AIM OF THE EXERCISE |
Set the pictures aside and return each record below precisely as written.

[Stored data entries]
=== Begin Enclosure ===

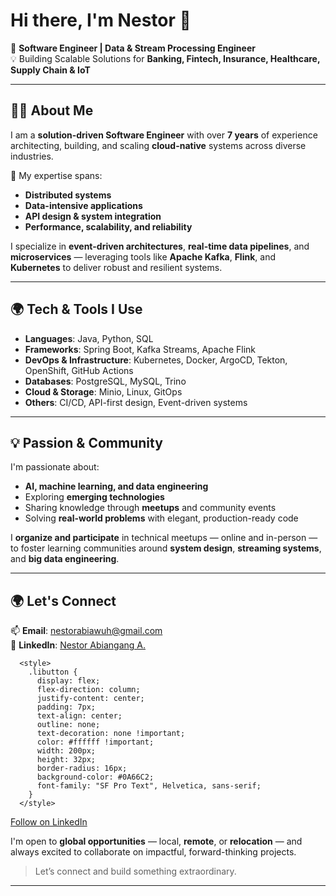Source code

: # Hi there, I'm Nestor 👋

🚀 **Software Engineer | Data & Stream Processing Engineer**  
💡 Building Scalable Solutions for **Banking, Fintech, Insurance, Healthcare, Supply Chain & IoT**

---

## 👨‍💻 About Me

I am a **solution-driven Software Engineer** with over **7 years** of experience architecting, building, and scaling **cloud-native** systems across diverse industries.

🔧 My expertise spans:

- **Distributed systems**
- **Data-intensive applications**
- **API design & system integration**
- **Performance, scalability, and reliability**

I specialize in **event-driven architectures**, **real-time data pipelines**, and **microservices** — leveraging tools like **Apache Kafka**, **Flink**, and **Kubernetes** to deliver robust and resilient systems.

---

## 🌍 Tech & Tools I Use

- **Languages**: Java, Python, SQL  
- **Frameworks**: Spring Boot, Kafka Streams, Apache Flink  
- **DevOps & Infrastructure**: Kubernetes, Docker, ArgoCD, Tekton, OpenShift, GitHub Actions  
- **Databases**: PostgreSQL, MySQL, Trino  
- **Cloud & Storage**: Minio, Linux, GitOps  
- **Others**: CI/CD, API-first design, Event-driven systems

---

## 💡 Passion & Community

I'm passionate about:

- **AI, machine learning, and data engineering**
- Exploring **emerging technologies**
- Sharing knowledge through **meetups** and community events  
- Solving **real-world problems** with elegant, production-ready code

I **organize and participate** in technical meetups — online and in-person — to foster learning communities around **system design**, **streaming systems**, and **big data engineering**.

---

## 🌍 Let's Connect

📫 **Email**: [nestorabiawuh@gmail.com](mailto:nestorabiawuh@gmail.com)  
🔗 **LinkedIn**: [Nestor Abiangang A.](https://www.linkedin.com/in/nestor-abiangang/)

      <style>
        .libutton {
          display: flex;
          flex-direction: column;
          justify-content: center;
          padding: 7px;
          text-align: center;
          outline: none;
          text-decoration: none !important;
          color: #ffffff !important;
          width: 200px;
          height: 32px;
          border-radius: 16px;
          background-color: #0A66C2;
          font-family: "SF Pro Text", Helvetica, sans-serif;
        }
      </style>
<a class="libutton" href="https://www.linkedin.com/comm/mynetwork/discovery-see-all?usecase=PEOPLE_FOLLOWS&followMember=nestor-abiangang" target="_blank">Follow on LinkedIn</a>

I'm open to **global opportunities** — local, **remote**, or **relocation** — and always excited to collaborate on impactful, forward-thinking projects.

> Let’s connect and build something extraordinary.

---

=== End Enclosure ===

SOLUTION TO THIS EXERCISE |
Source code

: # Hi there, I'm Nestor 👋

🚀 **Software Engineer | Data & Stream Processing Engineer**  
💡 Building Scalable Solutions for **Banking, Fintech, Insurance, Healthcare, Supply Chain & IoT**

---

## 👨‍💻 About Me

I am a **solution-driven Software Engineer** with over **7 years** of experience architecting, building, and scaling **cloud-native** systems across diverse industries.

🔧 My expertise spans:

- **Distributed systems**
- **Data-intensive applications**
- **API design & system integration**
- **Performance, scalability, and reliability**

I specialize in **event-driven architectures**, **real-time data pipelines**, and **microservices** — leveraging tools like **Apache Kafka**, **Flink**, and **Kubernetes** to deliver robust and resilient systems.

---

## 🌍 Tech & Tools I Use

- **Languages**: Java, Python, SQL  
- **Frameworks**: Spring Boot, Kafka Streams, Apache Flink  
- **DevOps & Infrastructure**: Kubernetes, Docker, ArgoCD, Tekton, OpenShift, GitHub Actions  
- **Databases**: PostgreSQL, MySQL, Trino  
- **Cloud & Storage**: Minio, Linux, GitOps  
- **Others**: CI/CD, API-first design, Event-driven systems

---

## 💡 Passion & Community

I'm passionate about:

- **AI, machine learning, and data engineering**
- Exploring **emerging technologies**
- Sharing knowledge through **meetups** and community events  
- Solving **real-world problems** with elegant, production-ready code

I **organize and participate** in technical meetups — online and in-person — to foster learning communities around **system design**, **streaming systems**, and **big data engineering**.

---

## 🌍 Let's Connect

📫 **Email**: [nestorabiawuh@gmail.com](mailto:nestorabiawuh@gmail.com)  
🔗 **LinkedIn**: [Nestor Abiangang A.](https://www.linkedin.com/in/nestor-abiangang/)

      <style>
        .libutton {
          display: flex;
          flex-direction: column;
          justify-content: center;
          padding: 7px;
          text-align: center;
          outline: none;
          text-decoration: none !important;
          color: #ffffff !important;
          width: 200px;
          height: 32px;
          border-radius: 16px;
          background-color: #0A66C2;
          font-family: "SF Pro Text", Helvetica, sans-serif;
        }
      </style>
<a class="libutton" href="https://www.linkedin.com/comm/mynetwork/discovery-see-all?usecase=PEOPLE_FOLLOWS&followMember=nestor-abiangang" target="_blank">Follow on LinkedIn</a>

I'm open to **global opportunities** — local, **remote**, or **relocation** — and always excited to collaborate on impactful, forward-thinking projects.

> Let’s connect and build something extraordinary.

---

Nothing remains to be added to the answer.